■ What the task asks ■
Copies of all lines containing the string "secret" are needed from the data below.

Records from a data source:
┌────────
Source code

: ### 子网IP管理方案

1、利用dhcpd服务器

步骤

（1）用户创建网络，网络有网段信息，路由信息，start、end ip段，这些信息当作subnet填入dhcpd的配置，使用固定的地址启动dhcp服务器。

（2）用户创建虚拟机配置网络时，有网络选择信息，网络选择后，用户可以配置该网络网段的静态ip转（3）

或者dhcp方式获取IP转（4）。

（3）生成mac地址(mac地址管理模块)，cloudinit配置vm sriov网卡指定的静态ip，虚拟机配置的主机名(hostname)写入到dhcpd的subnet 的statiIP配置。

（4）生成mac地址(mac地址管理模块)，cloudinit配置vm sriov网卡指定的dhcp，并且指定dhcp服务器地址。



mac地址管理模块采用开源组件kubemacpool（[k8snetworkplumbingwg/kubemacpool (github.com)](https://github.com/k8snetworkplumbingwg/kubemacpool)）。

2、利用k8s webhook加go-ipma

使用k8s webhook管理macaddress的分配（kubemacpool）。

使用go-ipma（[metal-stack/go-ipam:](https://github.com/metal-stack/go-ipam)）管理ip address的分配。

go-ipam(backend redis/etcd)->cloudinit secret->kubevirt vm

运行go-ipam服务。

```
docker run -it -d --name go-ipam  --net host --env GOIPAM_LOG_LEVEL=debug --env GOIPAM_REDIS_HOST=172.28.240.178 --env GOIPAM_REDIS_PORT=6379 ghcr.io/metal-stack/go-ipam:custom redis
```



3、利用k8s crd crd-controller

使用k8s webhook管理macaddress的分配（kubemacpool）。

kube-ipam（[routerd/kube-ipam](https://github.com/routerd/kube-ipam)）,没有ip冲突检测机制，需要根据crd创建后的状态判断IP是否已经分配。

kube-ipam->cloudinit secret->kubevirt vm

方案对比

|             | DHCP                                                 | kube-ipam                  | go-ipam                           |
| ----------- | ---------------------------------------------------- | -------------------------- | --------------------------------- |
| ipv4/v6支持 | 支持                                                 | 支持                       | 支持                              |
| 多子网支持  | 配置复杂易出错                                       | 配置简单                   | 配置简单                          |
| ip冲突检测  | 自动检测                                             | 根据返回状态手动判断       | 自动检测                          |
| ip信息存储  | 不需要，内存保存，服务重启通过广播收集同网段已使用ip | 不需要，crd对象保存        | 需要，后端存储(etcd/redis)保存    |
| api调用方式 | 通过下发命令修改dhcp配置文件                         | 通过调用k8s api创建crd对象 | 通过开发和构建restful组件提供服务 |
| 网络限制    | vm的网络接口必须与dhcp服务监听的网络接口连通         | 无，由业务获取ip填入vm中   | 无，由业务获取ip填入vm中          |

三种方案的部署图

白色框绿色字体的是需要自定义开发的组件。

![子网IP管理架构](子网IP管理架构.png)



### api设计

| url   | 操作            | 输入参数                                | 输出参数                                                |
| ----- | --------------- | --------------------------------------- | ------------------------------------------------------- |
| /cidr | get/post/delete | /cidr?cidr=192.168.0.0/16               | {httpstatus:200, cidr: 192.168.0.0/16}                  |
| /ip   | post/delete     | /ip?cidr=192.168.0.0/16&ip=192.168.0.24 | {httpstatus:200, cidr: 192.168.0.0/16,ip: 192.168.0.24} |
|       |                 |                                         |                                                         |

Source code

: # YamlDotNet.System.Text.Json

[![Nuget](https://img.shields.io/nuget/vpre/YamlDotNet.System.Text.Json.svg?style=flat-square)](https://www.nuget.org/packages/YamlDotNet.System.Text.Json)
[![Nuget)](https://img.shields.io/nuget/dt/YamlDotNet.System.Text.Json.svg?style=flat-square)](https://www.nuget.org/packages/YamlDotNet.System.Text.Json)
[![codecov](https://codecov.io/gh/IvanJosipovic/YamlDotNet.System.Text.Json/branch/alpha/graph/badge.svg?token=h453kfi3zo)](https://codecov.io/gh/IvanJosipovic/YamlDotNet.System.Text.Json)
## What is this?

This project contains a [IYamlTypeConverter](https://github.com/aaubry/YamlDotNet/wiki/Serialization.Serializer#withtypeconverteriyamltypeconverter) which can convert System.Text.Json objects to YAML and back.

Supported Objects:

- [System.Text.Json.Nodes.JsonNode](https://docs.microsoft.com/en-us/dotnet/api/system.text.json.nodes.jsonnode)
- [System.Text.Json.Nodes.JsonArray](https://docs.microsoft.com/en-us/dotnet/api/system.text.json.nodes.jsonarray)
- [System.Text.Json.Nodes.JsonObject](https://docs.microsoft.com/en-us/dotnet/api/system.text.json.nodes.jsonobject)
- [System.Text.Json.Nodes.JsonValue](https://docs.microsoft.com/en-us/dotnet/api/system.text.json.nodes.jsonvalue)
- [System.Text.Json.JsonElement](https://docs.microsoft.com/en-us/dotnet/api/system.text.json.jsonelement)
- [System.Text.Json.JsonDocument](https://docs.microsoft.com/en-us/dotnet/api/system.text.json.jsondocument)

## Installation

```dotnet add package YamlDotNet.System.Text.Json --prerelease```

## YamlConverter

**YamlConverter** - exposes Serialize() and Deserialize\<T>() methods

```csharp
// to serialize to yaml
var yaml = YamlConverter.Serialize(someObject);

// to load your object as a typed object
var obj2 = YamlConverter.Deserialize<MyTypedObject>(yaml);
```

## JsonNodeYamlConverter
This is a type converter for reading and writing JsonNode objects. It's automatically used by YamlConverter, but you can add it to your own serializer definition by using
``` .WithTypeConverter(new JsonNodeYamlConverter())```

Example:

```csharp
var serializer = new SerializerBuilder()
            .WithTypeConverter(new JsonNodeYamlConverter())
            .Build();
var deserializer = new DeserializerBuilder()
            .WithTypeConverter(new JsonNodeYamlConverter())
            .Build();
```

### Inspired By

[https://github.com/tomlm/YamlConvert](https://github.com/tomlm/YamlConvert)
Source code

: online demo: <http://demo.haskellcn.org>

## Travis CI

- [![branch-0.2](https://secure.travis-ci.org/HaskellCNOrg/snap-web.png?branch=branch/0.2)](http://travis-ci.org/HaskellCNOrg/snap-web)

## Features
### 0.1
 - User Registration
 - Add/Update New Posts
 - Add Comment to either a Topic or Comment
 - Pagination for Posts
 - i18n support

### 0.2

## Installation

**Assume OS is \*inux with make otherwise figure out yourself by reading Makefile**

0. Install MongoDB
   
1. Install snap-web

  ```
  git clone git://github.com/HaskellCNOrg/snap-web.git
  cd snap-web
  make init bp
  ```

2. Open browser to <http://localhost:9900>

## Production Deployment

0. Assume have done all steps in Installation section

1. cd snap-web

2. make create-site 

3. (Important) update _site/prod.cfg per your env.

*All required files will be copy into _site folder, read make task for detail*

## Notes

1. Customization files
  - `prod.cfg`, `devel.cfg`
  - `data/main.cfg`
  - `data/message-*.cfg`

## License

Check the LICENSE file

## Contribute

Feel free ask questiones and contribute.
└────────
■ Solution to this problem ■
go-ipam(backend redis/etcd)->cloudinit secret->kubevirt vm
kube-ipam->cloudinit secret->kubevirt vm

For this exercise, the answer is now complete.